* **THE TASK**
Set down exactly the lines below, starting at the one that contains "SQL> ALTER SYSTEM" and ending at the one that contains "del E:\APP\ORACLE\ORADATA\ORA121\CONTROL02.CTL", with both of those lines included and nothing else.

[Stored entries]
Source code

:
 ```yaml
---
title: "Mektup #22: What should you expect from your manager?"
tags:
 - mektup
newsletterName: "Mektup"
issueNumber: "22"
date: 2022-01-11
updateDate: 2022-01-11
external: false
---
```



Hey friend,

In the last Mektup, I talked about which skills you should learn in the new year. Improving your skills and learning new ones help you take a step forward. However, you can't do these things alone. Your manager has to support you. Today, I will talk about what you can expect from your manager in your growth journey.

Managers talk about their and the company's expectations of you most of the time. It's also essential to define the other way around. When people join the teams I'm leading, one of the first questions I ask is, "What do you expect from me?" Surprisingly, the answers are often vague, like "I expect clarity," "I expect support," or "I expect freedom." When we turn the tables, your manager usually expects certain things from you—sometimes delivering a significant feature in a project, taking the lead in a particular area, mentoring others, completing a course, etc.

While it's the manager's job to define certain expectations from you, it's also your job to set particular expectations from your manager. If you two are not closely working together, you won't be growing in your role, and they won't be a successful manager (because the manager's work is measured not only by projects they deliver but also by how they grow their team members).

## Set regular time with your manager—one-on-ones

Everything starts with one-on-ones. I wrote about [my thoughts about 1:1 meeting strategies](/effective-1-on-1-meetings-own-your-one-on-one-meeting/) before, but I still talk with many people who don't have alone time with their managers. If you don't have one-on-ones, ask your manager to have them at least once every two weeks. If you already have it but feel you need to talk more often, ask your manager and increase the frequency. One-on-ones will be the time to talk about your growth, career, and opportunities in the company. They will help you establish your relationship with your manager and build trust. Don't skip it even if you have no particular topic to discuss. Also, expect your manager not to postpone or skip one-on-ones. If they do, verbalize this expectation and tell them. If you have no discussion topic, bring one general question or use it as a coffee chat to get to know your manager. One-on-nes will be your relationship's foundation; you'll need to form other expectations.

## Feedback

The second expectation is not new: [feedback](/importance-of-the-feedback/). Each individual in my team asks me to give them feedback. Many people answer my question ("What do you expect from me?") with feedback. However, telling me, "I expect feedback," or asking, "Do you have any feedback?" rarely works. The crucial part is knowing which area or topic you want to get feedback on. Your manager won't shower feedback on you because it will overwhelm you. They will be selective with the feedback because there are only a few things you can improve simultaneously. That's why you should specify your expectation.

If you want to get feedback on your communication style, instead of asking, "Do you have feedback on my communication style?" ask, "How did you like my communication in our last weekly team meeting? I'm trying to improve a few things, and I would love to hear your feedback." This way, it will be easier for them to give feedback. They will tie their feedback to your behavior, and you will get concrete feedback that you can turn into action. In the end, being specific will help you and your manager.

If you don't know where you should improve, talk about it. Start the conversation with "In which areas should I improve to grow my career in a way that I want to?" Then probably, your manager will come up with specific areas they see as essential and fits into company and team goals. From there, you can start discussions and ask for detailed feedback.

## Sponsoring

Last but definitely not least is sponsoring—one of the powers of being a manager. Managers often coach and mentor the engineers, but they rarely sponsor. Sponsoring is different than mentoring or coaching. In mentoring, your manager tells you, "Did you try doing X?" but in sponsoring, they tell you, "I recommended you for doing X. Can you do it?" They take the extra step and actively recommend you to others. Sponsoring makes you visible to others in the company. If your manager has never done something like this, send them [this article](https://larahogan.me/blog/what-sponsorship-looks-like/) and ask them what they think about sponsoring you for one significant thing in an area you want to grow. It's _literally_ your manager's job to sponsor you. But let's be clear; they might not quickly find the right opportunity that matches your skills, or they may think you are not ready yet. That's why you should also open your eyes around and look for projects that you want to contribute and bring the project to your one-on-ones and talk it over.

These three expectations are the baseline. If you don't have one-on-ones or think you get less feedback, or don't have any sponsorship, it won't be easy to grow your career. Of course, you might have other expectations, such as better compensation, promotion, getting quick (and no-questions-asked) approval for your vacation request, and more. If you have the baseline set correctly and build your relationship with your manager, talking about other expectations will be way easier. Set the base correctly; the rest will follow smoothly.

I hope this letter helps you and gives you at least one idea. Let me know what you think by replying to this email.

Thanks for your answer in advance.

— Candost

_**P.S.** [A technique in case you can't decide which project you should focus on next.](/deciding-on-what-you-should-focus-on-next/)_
==
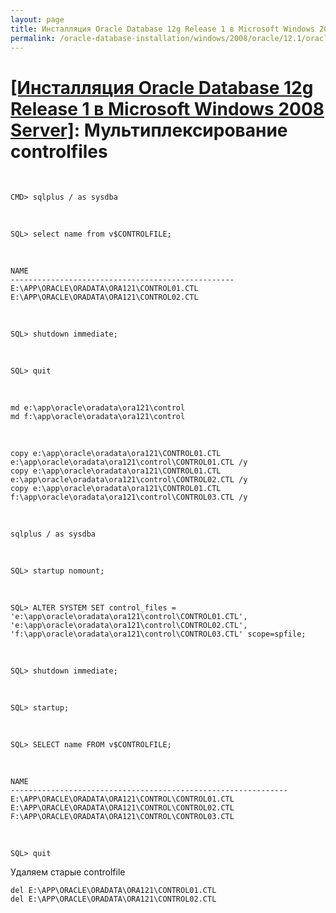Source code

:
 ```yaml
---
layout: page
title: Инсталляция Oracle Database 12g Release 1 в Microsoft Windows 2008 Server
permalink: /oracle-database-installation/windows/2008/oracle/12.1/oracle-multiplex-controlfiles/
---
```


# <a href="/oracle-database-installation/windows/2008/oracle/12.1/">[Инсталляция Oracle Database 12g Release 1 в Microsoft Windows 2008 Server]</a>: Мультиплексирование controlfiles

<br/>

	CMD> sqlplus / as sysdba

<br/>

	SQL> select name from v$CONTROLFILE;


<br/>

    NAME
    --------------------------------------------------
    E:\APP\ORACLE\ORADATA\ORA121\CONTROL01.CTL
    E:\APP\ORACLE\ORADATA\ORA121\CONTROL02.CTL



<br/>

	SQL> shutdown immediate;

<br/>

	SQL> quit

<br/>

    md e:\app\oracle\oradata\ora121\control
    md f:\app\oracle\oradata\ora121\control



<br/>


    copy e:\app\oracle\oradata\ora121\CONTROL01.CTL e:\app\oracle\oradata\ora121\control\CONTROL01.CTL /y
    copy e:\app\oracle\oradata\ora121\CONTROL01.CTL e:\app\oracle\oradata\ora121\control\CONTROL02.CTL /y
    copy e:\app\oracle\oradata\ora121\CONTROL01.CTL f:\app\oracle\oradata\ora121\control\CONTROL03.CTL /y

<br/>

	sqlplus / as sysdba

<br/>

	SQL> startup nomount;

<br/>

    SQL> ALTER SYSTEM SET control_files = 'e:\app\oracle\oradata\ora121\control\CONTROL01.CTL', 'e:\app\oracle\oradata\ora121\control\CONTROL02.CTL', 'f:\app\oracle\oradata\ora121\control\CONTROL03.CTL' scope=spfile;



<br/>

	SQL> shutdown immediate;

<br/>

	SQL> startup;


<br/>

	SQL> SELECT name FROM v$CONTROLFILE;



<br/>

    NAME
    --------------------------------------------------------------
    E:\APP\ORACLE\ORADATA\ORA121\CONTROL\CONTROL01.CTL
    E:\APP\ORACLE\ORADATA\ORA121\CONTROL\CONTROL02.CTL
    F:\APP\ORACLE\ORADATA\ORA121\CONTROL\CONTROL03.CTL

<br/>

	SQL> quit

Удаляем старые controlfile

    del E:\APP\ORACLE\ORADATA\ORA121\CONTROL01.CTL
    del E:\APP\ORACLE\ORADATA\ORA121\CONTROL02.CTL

* **WRITTEN REPLY**
    SQL> ALTER SYSTEM SET control_files = 'e:\app\oracle\oradata\ora121\control\CONTROL01.CTL', 'e:\app\oracle\oradata\ora121\control\CONTROL02.CTL', 'f:\app\oracle\oradata\ora121\control\CONTROL03.CTL' scope=spfile;



<br/>

	SQL> shutdown immediate;

<br/>

	SQL> startup;


<br/>

	SQL> SELECT name FROM v$CONTROLFILE;



<br/>

    NAME
    --------------------------------------------------------------
    E:\APP\ORACLE\ORADATA\ORA121\CONTROL\CONTROL01.CTL
    E:\APP\ORACLE\ORADATA\ORA121\CONTROL\CONTROL02.CTL
    F:\APP\ORACLE\ORADATA\ORA121\CONTROL\CONTROL03.CTL

<br/>

	SQL> quit

Удаляем старые controlfile

    del E:\APP\ORACLE\ORADATA\ORA121\CONTROL01.CTL
    del E:\APP\ORACLE\ORADATA\ORA121\CONTROL02.CTL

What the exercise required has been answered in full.